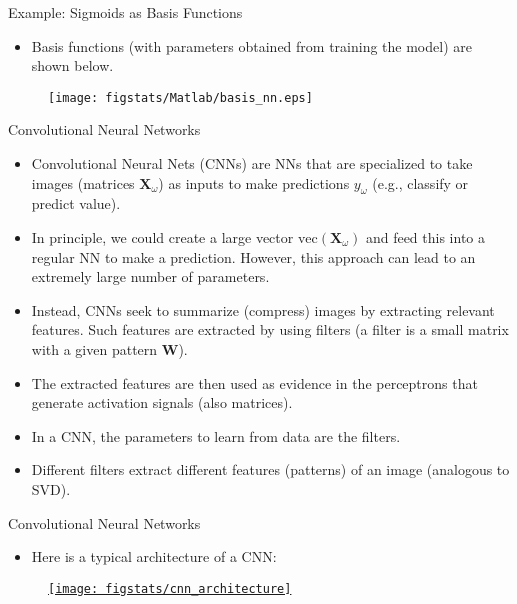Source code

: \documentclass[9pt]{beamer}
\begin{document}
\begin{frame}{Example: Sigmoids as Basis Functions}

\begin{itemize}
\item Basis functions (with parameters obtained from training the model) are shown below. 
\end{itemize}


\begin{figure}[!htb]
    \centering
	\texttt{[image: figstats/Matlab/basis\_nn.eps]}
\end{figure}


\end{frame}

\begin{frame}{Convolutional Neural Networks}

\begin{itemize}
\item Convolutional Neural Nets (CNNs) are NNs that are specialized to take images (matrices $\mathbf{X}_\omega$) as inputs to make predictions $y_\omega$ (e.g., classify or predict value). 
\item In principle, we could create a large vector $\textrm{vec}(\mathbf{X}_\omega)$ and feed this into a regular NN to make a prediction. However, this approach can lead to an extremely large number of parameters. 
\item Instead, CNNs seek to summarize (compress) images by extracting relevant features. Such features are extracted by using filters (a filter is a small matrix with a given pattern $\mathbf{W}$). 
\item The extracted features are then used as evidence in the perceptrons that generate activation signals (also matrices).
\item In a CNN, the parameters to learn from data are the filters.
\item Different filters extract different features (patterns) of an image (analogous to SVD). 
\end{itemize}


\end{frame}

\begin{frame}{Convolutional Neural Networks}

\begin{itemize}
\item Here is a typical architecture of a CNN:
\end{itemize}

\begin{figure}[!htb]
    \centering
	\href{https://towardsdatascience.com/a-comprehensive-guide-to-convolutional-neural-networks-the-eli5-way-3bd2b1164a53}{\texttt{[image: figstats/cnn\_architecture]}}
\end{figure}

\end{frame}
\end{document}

_ _ _

WORK TO BE COMPLETED:
In the entries above, identify each line that includes the string "make", then copy it.

SOLUTION FOR THIS EXERCISE:
\item Convolutional Neural Nets (CNNs) are NNs that are specialized to take images (matrices $\mathbf{X}_\omega$) as inputs to make predictions $y_\omega$ (e.g., classify or predict value). 
\item In principle, we could create a large vector $\textrm{vec}(\mathbf{X}_\omega)$ and feed this into a regular NN to make a prediction. However, this approach can lead to an extremely large number of parameters. 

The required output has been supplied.